Supplied entries =
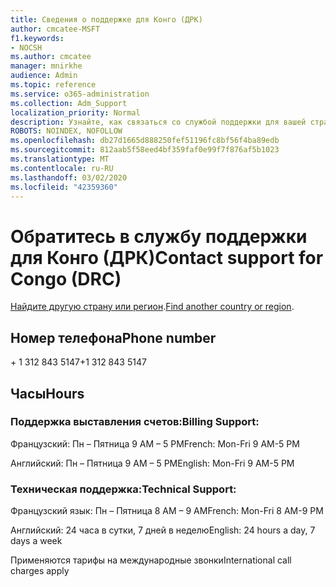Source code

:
```yaml
---
title: Сведения о поддержке для Конго (ДРК)
author: cmcatee-MSFT
f1.keywords:
- NOCSH
ms.author: cmcatee
manager: mnirkhe
audience: Admin
ms.topic: reference
ms.service: o365-administration
ms.collection: Adm_Support
localization_priority: Normal
description: Узнайте, как связаться со службой поддержки для вашей страны или региона.
ROBOTS: NOINDEX, NOFOLLOW
ms.openlocfilehash: db27d1665d888250fef51196fc8bf56f4ba89edb
ms.sourcegitcommit: 812aab5f58eed4bf359faf0e99f7f876af5b1023
ms.translationtype: MT
ms.contentlocale: ru-RU
ms.lasthandoff: 03/02/2020
ms.locfileid: "42359360"
---
```

# <a name="contact-support-for-congo-drc"></a><span data-ttu-id="de417-103">Обратитесь в службу поддержки для Конго (ДРК)</span><span class="sxs-lookup"><span data-stu-id="de417-103">Contact support for Congo (DRC)</span></span>

<span data-ttu-id="de417-104">[Найдите другую страну или регион](../contact-support-for-business-products.md).</span><span class="sxs-lookup"><span data-stu-id="de417-104">[Find another country or region](../contact-support-for-business-products.md).</span></span>

## <a name="phone-number"></a><span data-ttu-id="de417-105">Номер телефона</span><span class="sxs-lookup"><span data-stu-id="de417-105">Phone number</span></span>
<span data-ttu-id="de417-106">+ 1 312 843 5147</span><span class="sxs-lookup"><span data-stu-id="de417-106">+1 312 843 5147</span></span>

## <a name="hours"></a><span data-ttu-id="de417-107">Часы</span><span class="sxs-lookup"><span data-stu-id="de417-107">Hours</span></span>
### <a name="billing-support"></a><span data-ttu-id="de417-108">Поддержка выставления счетов:</span><span class="sxs-lookup"><span data-stu-id="de417-108">Billing Support:</span></span>

<span data-ttu-id="de417-109">Французский: Пн – Пятница 9 AM – 5 PM</span><span class="sxs-lookup"><span data-stu-id="de417-109">French: Mon-Fri 9 AM-5 PM</span></span>

<span data-ttu-id="de417-110">Английский: Пн – Пятница 9 AM – 5 PM</span><span class="sxs-lookup"><span data-stu-id="de417-110">English: Mon-Fri 9 AM-5 PM</span></span>

### <a name="technical-support"></a><span data-ttu-id="de417-111">Техническая поддержка:</span><span class="sxs-lookup"><span data-stu-id="de417-111">Technical Support:</span></span>

<span data-ttu-id="de417-112">Французский язык: Пн – Пятница 8 AM – 9 AM</span><span class="sxs-lookup"><span data-stu-id="de417-112">French: Mon-Fri 8 AM-9 PM</span></span>

<span data-ttu-id="de417-113">Английский: 24 часа в сутки, 7 дней в неделю</span><span class="sxs-lookup"><span data-stu-id="de417-113">English: 24 hours a day, 7 days a week</span></span>

<span data-ttu-id="de417-114">Применяются тарифы на международные звонки</span><span class="sxs-lookup"><span data-stu-id="de417-114">International call charges apply</span></span>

Your goal =
Would you give the entries above again verbatim, omitting the images they contain?

Answer for this exercise =
Source code

:
```yaml
---
title: Сведения о поддержке для Конго (ДРК)
author: cmcatee-MSFT
f1.keywords:
- NOCSH
ms.author: cmcatee
manager: mnirkhe
audience: Admin
ms.topic: reference
ms.service: o365-administration
ms.collection: Adm_Support
localization_priority: Normal
description: Узнайте, как связаться со службой поддержки для вашей страны или региона.
ROBOTS: NOINDEX, NOFOLLOW
ms.openlocfilehash: db27d1665d888250fef51196fc8bf56f4ba89edb
ms.sourcegitcommit: 812aab5f58eed4bf359faf0e99f7f876af5b1023
ms.translationtype: MT
ms.contentlocale: ru-RU
ms.lasthandoff: 03/02/2020
ms.locfileid: "42359360"
---
```

# <a name="contact-support-for-congo-drc"></a><span data-ttu-id="de417-103">Обратитесь в службу поддержки для Конго (ДРК)</span><span class="sxs-lookup"><span data-stu-id="de417-103">Contact support for Congo (DRC)</span></span>

<span data-ttu-id="de417-104">[Найдите другую страну или регион](../contact-support-for-business-products.md).</span><span class="sxs-lookup"><span data-stu-id="de417-104">[Find another country or region](../contact-support-for-business-products.md).</span></span>

## <a name="phone-number"></a><span data-ttu-id="de417-105">Номер телефона</span><span class="sxs-lookup"><span data-stu-id="de417-105">Phone number</span></span>
<span data-ttu-id="de417-106">+ 1 312 843 5147</span><span class="sxs-lookup"><span data-stu-id="de417-106">+1 312 843 5147</span></span>

## <a name="hours"></a><span data-ttu-id="de417-107">Часы</span><span class="sxs-lookup"><span data-stu-id="de417-107">Hours</span></span>
### <a name="billing-support"></a><span data-ttu-id="de417-108">Поддержка выставления счетов:</span><span class="sxs-lookup"><span data-stu-id="de417-108">Billing Support:</span></span>

<span data-ttu-id="de417-109">Французский: Пн – Пятница 9 AM – 5 PM</span><span class="sxs-lookup"><span data-stu-id="de417-109">French: Mon-Fri 9 AM-5 PM</span></span>

<span data-ttu-id="de417-110">Английский: Пн – Пятница 9 AM – 5 PM</span><span class="sxs-lookup"><span data-stu-id="de417-110">English: Mon-Fri 9 AM-5 PM</span></span>

### <a name="technical-support"></a><span data-ttu-id="de417-111">Техническая поддержка:</span><span class="sxs-lookup"><span data-stu-id="de417-111">Technical Support:</span></span>

<span data-ttu-id="de417-112">Французский язык: Пн – Пятница 8 AM – 9 AM</span><span class="sxs-lookup"><span data-stu-id="de417-112">French: Mon-Fri 8 AM-9 PM</span></span>

<span data-ttu-id="de417-113">Английский: 24 часа в сутки, 7 дней в неделю</span><span class="sxs-lookup"><span data-stu-id="de417-113">English: 24 hours a day, 7 days a week</span></span>

<span data-ttu-id="de417-114">Применяются тарифы на международные звонки</span><span class="sxs-lookup"><span data-stu-id="de417-114">International call charges apply</span></span>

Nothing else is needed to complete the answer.